This is simply the, the decryption operation when running CBC mode.

This is what the receiver will do to obtain the encoded data.

Now the attacker doesn't know k,

and the attacker of course doesn't know Fk inverse of c.

The point is that it does know that this is exactly how the receiver will be

computing the encoded data.

And the main observation here,

is that if the attacker modifies the ith byte of the IV,

this will cause a predictable change only to the ith byte of the encoded data.

Right, so if c remains unchanged and

the attacker modifies the ith byte of the IV, then Fk inverse remains unchanged.

And then when you're, when that gets XORed with IV,

the result will be effected only in the ith byte of the result.

So here I've tried to draw the picture from the point of view of the attacker.

We have Fk inverse of c,

which consists of a bunch of bytes which are unknown to the attacker.

And the attacker knows that those are going to be XORed with the IV,

which is known to the attacker, to give some encoded data,

which at this point in time is completely unknown to the attacker.

The attacker does know, however,

that the encoded data that results from this is properly formatted.

And that's because

the sender properly formatted the message before encrypting it.

So the attacker knows that if it forwards IV,c to the receiver,

the receiver will decrypt, the padding will be fine, and there will be no error.

What the attacker can now do, is try modifying the first byte of the IV.

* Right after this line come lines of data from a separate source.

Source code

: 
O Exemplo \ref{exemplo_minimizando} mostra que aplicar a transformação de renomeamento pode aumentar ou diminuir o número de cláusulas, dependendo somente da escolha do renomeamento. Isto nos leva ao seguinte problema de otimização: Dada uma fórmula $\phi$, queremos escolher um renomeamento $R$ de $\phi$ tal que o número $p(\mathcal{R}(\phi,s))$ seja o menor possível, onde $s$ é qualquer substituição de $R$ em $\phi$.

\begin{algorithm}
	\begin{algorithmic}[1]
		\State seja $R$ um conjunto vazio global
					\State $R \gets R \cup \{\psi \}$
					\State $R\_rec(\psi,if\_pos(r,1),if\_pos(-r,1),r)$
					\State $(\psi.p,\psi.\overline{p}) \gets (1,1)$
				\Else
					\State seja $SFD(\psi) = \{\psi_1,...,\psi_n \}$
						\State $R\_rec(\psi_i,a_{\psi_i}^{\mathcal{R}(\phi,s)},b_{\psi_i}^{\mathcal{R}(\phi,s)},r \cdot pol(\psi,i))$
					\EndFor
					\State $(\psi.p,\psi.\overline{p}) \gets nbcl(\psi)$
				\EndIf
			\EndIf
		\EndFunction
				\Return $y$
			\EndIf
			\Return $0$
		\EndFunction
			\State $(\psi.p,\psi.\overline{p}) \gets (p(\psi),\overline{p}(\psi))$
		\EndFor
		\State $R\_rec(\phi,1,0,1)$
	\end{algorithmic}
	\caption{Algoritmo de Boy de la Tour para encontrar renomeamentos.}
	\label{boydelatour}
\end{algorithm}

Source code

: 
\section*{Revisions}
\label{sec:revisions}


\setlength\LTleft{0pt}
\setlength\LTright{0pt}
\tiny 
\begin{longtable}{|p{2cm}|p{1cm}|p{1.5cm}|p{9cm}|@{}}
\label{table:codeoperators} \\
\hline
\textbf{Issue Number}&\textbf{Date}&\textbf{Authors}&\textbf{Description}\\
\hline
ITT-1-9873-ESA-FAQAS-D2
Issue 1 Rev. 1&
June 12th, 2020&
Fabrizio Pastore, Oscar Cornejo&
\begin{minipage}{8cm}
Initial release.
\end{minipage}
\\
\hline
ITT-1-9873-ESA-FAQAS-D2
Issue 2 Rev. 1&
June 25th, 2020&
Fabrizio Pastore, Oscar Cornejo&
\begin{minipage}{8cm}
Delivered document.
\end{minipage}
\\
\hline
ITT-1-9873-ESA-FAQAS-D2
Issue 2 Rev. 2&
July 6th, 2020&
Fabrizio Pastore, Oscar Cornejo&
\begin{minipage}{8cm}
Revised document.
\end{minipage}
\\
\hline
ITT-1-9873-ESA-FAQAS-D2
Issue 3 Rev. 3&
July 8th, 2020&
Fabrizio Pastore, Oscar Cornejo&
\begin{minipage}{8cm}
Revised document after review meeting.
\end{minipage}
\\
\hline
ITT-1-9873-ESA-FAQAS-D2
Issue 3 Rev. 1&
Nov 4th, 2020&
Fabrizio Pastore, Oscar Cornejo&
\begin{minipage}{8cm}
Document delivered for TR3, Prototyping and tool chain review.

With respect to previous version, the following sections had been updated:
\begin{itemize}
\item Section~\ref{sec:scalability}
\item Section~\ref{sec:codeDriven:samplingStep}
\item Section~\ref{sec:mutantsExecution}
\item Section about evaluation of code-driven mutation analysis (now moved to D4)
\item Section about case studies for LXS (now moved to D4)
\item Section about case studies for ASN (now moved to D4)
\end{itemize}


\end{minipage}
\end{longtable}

This will result in a modification only to the first byte of the encoded data,

as we said before.

The attacker can forward the resulting ciphertext with this

modified first byte of IV.

And check whether or not this yields an error or not.

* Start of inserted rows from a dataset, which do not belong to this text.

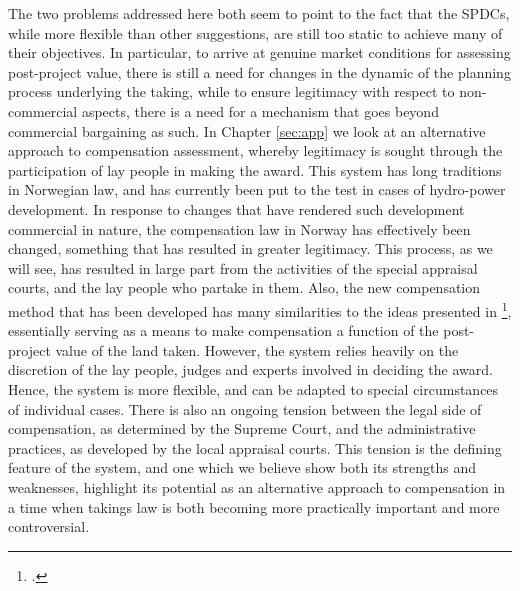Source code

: The two problems addressed here both seem to point to the fact that the SPDCs, while more flexible than other suggestions, are still too static to achieve many of their objectives. In particular, to arrive at genuine market conditions for assessing post-project value, there is still a need for changes in the dynamic of the planning process underlying the taking, while to ensure legitimacy with respect to non-commercial aspects, there is a need for a mechanism that goes beyond commercial bargaining as such. In Chapter \ref{sec:app} we look at an alternative approach to compensation assessment, whereby legitimacy is sought through the participation of lay people in making the award. This system has long traditions in Norwegian law, and has currently been put to the test in cases of hydro-power development. In response to changes that have rendered such development commercial in nature, the compensation law in Norway has effectively been changed, something that has resulted in greater legitimacy. This process, as we will see, has resulted in large part from the activities of the special appraisal courts, and the lay people who partake in them. Also, the new compensation method that has been developed has many similarities to the ideas presented in \footcite{eminc07}, essentially serving as a means to make compensation a function of the post-project value of the land taken. However, the system relies heavily on the discretion of the lay people, judges and experts involved in deciding the award. Hence, the system is more flexible, and can be adapted to special circumstances of individual cases. There is also an ongoing tension between the legal side of compensation, as determined by the Supreme Court, and the administrative practices, as developed by the local appraisal courts. This tension is the defining feature of the system, and one which we believe show both its strengths and weaknesses, highlight its potential as an alternative approach to compensation in a time when takings law is both becoming more practically important and more controversial.

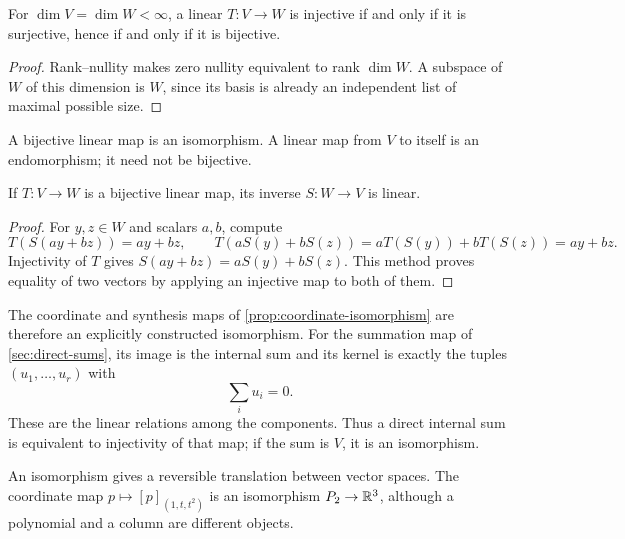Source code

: \begin{corollary}
\label{cor:linear-bijectivity}
For $\dim V=\dim W<\infty$, a linear $T:V\to W$ is injective if and
only if it is surjective, hence if and only if it is bijective.
\end{corollary}
\begin{proof}
Rank--nullity makes zero nullity equivalent to rank $\dim W$.
A subspace of $W$ of this dimension is $W$, since its basis is already
an independent list of maximal possible size.
\end{proof}

\begin{definition}
A bijective linear map is an isomorphism. A linear map from $V$ to itself
is an endomorphism; it need not be bijective.
\end{definition}
\begin{proposition}
If $T:V\to W$ is a bijective linear map, its inverse $S:W\to V$ is linear.
\end{proposition}
\begin{proof}
For $y,z\in W$ and scalars $a,b$, compute
\[
T(S(ay+bz))=ay+bz,
\qquad T(aS(y)+bS(z))=aT(S(y))+bT(S(z))=ay+bz.
\]
Injectivity of $T$ gives $S(ay+bz)=aS(y)+bS(z)$. This method proves equality
of two vectors by applying an injective map to both of them.
\end{proof}
The coordinate and synthesis maps of \cref{prop:coordinate-isomorphism}
are therefore an explicitly constructed isomorphism. For the summation map
of \cref{sec:direct-sums}, its image is the internal sum and its kernel is
exactly the tuples $(u_1,\ldots,u_r)$ with
\[
\sum_i u_i=0.
\]
 These are the
linear relations among the components. Thus a direct internal sum is
equivalent to injectivity of that map; if the sum is $V$, it is an isomorphism.

An isomorphism gives a reversible translation between vector spaces.
The coordinate map $p\mapsto[p]_{(1,t,t^2)}$ is an isomorphism
$P_2\to\R^3$, although a polynomial and a column are different objects.

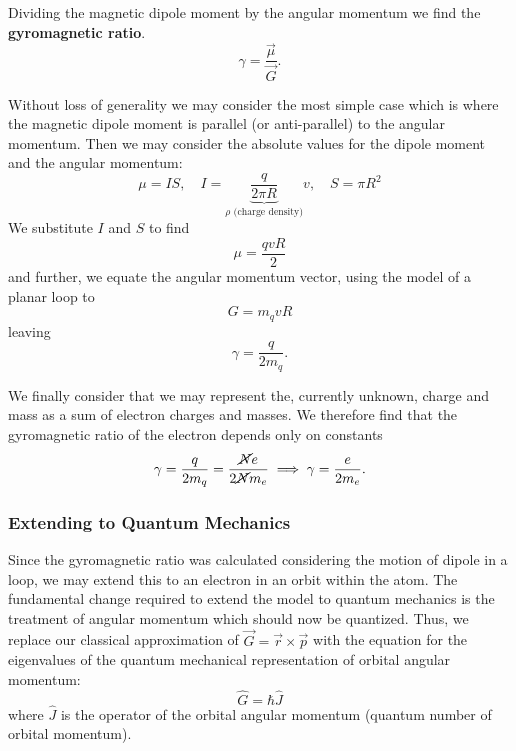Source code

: Dividing the magnetic dipole moment by the angular momentum we find the \textbf{gyromagnetic ratio}. 
\begin{equation}
    \gamma = \frac{\vec{\mu}}{\vec{G}}.
    \label{eq:gyromagnetic_ratio}
\end{equation}

Without loss of generality we may consider the most simple case which is where the magnetic dipole moment is parallel (or anti-parallel) to the angular momentum. Then we may consider the absolute values for the dipole moment and the angular momentum: 
\begin{equation}
    \mu = IS, \quad I = \underbrace{\frac{q}{2\pi R}}_{\rho \text{ (charge density)}}v, \quad S = \pi R^2 
\end{equation}
We substitute $I$ and $S$ to find 
\begin{equation}
    \mu = \frac{qvR}{2} 
\end{equation}
and further, we equate the angular momentum vector, using the model of a planar loop to 
\begin{equation}
   G= m_q v R 
\end{equation}
leaving 
\begin{equation}
    \gamma = \frac{q}{2m_q } . 
\end{equation}

We finally consider that we may represent the, currently unknown, charge and mass as a sum of electron charges and masses. We therefore find that the gyromagnetic ratio of the electron depends only on constants 
\begin{equation}
    \gamma = \frac{q}{2m_q } = \frac{\cancel{N}e}{2\cancel{N} m_e} \implies \gamma = \frac{e}{2 m_e}.
\end{equation}


\cite{bromley2000quantum}


\subsubsection{Extending to Quantum Mechanics}
Since the gyromagnetic ratio was calculated considering the motion of dipole in a loop, we may extend this to an electron in an orbit within the atom. The fundamental change required to extend the model to quantum mechanics is the treatment of angular momentum which should now be quantized. 
Thus, we replace our classical approximation of $\vec{G} = \vec{r} \times \vec{p}$ with the equation for the eigenvalues of the quantum mechanical representation of orbital angular momentum:
\begin{equation}
    \hat{G} = \hbar \hat{J} 
\end{equation}
where $\hat{J}$ is the operator of the orbital angular momentum (quantum number of orbital momentum).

And let's assume that in this case there's no error, so

it does get successfully decrypted.

Or the attacker can then modify the second byte of the IV and

check whether it's successfully decrypted.

And then the third byte of the IV and so on.

Let's assume that after modifying the third byte of the IV,

the receiver returns an error.

So this means that at this point in time, when a third bit of the IV has been

modified, suddenly the encoded data is no longer properly formatted.

What does that tell the attacker?

Well, what that tells the attacker is that the receiver is checking the final 6

bytes of the encoded data to check whether the encoding was done properly, right?

And that's because when the attacker had only modified the second byte of the IV,

decryption succeeded, but when it modified the 3 byte, decryption suddenly failed.

That tells the attacker that exactly the final 6 bytes of

encoded data are being checked.

And that means in turn,

that the final 6 bytes of the original encoded data were all equal to 6.

So if we go back to the original situation with the original IV, the attacker has

now learned that the final 6 bytes of encoded data were all equal to 6.

But the remaining 2 bytes of encoded data,

which are the original message, are still unknown.

But let's see what the attacker can do next.

What they can do is they can modify, say the right-most byte of the IV,

in a particular way to cause a predictable change in the right-most byte of

the encoded data.

So the right most byte of the IV started out being equal to 9E.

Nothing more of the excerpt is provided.